The hells! Joss drew his sword. In recent days, he’d felt that weight too often in his hand, for as the old reeves who had trained him had always said, “If you have to draw your sword, you’ve already lost
control of the situation.”
Halfway to him, Gani staggered, stumbled, and fell facedown in the dirt with a pair of arrows sticking out of his back. He thrashed a moment, got his head up, and began crawling toward Joss with a grimace of determination on his beardless face. He was still holding his sword. A pair of militiamen jogged out of the trees, bows in hand. As Joss stared, they ran to the lad, tossed down their bows, and stuck him through with their spears as if they were finishing off a wild pig.
Joss trotted over to them, but it was too late. Gani lay with body slack and blood leaking from his mouth. “I thought we were going to capture them.”
The two militiamen—one a heavyset young woman and the other an older man—had fury etched in their expressions. Both spat on the corpse before turning to Joss.
“You’ll see,” said the woman. She tested her right leg, then groped at her right knee.
“How bad?” asked her companion.
“Eh.
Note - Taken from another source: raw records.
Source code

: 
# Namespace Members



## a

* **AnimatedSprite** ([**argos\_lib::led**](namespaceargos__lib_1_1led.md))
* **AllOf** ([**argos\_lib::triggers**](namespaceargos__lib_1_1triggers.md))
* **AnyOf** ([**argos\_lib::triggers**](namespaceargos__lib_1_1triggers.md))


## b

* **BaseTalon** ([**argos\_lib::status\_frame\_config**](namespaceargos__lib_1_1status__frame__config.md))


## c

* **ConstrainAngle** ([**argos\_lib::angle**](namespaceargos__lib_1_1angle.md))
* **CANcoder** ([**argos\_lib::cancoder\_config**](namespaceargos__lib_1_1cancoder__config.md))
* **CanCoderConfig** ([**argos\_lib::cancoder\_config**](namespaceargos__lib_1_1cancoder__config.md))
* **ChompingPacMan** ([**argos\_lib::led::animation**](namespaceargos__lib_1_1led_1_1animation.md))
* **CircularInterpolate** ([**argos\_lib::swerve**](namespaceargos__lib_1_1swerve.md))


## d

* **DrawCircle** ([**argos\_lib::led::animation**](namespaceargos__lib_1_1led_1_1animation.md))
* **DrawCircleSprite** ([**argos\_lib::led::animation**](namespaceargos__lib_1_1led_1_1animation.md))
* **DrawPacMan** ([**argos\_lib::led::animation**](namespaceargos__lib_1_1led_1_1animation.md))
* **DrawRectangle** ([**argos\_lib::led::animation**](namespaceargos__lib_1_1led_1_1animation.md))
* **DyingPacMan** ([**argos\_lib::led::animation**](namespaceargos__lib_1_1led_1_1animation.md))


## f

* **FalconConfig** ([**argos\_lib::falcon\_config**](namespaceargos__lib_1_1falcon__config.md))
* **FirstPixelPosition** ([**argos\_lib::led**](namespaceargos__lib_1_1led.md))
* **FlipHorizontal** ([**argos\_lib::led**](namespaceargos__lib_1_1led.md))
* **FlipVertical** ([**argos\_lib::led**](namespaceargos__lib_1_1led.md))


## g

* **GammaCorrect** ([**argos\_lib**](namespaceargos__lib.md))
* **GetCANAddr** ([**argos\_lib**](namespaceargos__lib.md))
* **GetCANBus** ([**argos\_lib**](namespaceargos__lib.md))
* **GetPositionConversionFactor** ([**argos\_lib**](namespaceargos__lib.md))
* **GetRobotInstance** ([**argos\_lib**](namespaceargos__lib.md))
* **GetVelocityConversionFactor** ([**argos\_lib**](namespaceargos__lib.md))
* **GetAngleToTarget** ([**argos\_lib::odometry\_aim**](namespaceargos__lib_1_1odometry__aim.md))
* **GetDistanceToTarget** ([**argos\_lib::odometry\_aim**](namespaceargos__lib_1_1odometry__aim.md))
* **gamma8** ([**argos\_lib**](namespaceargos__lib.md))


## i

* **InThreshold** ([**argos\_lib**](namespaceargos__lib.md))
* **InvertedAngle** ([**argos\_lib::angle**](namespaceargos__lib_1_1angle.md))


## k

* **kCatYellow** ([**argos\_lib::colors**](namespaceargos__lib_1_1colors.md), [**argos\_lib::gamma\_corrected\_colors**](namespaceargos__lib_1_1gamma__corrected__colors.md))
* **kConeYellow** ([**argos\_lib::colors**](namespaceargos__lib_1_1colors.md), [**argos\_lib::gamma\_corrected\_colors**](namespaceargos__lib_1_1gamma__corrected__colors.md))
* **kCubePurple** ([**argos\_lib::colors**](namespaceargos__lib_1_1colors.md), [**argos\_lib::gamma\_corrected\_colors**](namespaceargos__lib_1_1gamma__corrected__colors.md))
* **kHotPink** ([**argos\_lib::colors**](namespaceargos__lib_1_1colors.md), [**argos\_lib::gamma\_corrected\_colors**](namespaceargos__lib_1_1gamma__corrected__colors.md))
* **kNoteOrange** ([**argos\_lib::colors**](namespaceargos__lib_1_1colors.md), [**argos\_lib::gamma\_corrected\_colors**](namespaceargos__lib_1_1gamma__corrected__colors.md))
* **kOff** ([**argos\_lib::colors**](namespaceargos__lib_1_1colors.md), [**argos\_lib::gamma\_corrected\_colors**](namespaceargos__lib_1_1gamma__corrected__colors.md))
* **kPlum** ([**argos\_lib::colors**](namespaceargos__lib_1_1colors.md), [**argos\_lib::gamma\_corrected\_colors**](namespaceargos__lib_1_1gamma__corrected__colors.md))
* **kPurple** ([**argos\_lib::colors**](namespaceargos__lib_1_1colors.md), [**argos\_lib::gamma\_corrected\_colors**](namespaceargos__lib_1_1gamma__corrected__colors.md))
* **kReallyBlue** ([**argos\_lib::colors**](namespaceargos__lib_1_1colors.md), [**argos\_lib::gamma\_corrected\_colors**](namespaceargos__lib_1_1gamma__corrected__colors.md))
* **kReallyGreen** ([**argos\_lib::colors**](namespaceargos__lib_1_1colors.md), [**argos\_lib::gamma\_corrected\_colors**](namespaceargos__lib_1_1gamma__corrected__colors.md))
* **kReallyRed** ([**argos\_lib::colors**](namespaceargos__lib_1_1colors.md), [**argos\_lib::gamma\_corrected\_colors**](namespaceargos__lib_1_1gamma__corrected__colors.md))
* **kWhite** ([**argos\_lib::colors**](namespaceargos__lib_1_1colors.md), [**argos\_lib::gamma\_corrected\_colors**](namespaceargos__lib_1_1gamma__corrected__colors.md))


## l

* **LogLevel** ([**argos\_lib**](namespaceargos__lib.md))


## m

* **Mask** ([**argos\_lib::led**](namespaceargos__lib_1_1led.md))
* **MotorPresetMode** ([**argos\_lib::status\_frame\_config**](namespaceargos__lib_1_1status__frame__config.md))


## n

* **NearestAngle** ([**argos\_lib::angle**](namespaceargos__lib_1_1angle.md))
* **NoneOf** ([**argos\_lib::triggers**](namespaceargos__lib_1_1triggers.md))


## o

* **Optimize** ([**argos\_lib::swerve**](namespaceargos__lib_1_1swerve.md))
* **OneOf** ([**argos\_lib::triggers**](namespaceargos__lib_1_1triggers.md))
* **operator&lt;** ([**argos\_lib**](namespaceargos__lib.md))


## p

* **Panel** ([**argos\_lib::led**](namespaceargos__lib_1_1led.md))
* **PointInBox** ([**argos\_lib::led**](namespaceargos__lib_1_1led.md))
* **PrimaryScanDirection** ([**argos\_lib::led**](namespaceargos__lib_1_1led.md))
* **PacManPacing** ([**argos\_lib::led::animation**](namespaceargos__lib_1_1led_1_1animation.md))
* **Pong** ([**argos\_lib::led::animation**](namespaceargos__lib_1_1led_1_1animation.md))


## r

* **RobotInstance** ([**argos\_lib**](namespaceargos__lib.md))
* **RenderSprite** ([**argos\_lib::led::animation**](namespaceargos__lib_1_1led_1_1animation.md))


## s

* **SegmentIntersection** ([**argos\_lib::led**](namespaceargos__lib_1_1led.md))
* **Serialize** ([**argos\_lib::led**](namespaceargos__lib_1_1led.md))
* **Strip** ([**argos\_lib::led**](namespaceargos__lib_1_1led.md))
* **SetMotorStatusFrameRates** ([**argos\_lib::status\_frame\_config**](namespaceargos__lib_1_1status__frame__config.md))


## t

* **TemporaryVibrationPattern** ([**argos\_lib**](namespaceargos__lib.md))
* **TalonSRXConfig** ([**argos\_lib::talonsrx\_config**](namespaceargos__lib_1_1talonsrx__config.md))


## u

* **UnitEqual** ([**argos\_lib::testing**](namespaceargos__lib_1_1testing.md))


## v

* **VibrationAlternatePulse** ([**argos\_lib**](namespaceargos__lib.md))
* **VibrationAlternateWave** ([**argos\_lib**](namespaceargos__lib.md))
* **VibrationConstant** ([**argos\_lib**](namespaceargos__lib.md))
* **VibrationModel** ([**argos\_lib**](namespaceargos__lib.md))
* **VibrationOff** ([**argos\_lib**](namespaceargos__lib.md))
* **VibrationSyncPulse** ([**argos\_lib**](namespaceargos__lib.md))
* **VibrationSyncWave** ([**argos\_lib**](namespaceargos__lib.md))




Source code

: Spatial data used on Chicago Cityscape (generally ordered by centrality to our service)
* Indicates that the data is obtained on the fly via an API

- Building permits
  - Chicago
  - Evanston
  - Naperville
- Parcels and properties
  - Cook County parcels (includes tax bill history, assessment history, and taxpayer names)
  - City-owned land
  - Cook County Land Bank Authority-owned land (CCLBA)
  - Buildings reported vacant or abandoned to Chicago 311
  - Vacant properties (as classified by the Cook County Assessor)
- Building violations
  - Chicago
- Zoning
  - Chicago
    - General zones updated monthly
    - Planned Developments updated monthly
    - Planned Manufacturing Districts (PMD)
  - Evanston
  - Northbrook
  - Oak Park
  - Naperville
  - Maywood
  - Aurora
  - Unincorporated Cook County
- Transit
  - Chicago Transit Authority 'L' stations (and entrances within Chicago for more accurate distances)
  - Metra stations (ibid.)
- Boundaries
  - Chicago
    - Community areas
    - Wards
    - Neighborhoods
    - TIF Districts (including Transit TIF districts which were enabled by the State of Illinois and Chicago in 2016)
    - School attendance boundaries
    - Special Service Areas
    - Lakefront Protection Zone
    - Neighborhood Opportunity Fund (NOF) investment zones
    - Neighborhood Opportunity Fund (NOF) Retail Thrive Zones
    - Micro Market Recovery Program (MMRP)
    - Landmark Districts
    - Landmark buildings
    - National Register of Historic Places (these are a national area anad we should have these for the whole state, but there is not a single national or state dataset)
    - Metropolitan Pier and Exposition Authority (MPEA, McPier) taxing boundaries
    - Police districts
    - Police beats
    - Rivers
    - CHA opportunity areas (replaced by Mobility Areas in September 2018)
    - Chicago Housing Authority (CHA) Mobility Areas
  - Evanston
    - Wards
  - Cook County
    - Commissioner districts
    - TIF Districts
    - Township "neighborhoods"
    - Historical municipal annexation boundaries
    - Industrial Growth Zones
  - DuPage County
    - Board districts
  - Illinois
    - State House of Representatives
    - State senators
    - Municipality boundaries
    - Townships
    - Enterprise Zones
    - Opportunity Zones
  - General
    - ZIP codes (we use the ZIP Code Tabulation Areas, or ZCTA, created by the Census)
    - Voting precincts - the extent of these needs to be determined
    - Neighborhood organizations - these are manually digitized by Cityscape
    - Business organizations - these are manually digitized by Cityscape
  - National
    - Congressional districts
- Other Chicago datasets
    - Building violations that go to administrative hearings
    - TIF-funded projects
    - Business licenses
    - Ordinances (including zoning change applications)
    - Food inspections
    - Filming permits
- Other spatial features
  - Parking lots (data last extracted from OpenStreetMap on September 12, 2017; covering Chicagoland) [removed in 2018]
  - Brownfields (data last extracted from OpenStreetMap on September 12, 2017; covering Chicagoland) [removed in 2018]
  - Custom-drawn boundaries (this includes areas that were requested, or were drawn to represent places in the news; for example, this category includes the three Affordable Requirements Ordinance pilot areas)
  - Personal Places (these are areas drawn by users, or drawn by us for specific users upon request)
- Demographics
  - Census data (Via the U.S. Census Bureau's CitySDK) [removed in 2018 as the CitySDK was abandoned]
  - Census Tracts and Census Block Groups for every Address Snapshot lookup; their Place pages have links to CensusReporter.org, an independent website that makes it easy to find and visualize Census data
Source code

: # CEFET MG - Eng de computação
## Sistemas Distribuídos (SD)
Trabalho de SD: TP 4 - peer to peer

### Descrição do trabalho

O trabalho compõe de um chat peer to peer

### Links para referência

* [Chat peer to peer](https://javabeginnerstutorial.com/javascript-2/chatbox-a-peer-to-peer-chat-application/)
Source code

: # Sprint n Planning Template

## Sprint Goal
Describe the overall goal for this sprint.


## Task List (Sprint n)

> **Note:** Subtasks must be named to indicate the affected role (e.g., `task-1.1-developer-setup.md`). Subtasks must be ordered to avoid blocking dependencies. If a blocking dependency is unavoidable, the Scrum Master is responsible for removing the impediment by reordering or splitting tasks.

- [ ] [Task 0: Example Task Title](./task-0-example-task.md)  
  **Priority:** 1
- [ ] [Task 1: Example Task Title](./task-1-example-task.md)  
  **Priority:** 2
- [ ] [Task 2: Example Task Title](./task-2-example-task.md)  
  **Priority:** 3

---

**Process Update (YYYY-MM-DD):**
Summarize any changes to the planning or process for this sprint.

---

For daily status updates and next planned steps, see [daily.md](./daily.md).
It’ll bruise, but nothing was cut. Now I understand why the holy ones ordered their spirits buried. Fah!” She spat again, wiped her mouth, and kicked the corpse.
“Here, now!” Joss hadn’t yet sheathed his sword.
“We’ll lay offerings at the Thunderer’s altar so his blood doesn’t corrupt us,” added the woman. “Come on.” She limped back toward the trees. Joss and the other man followed.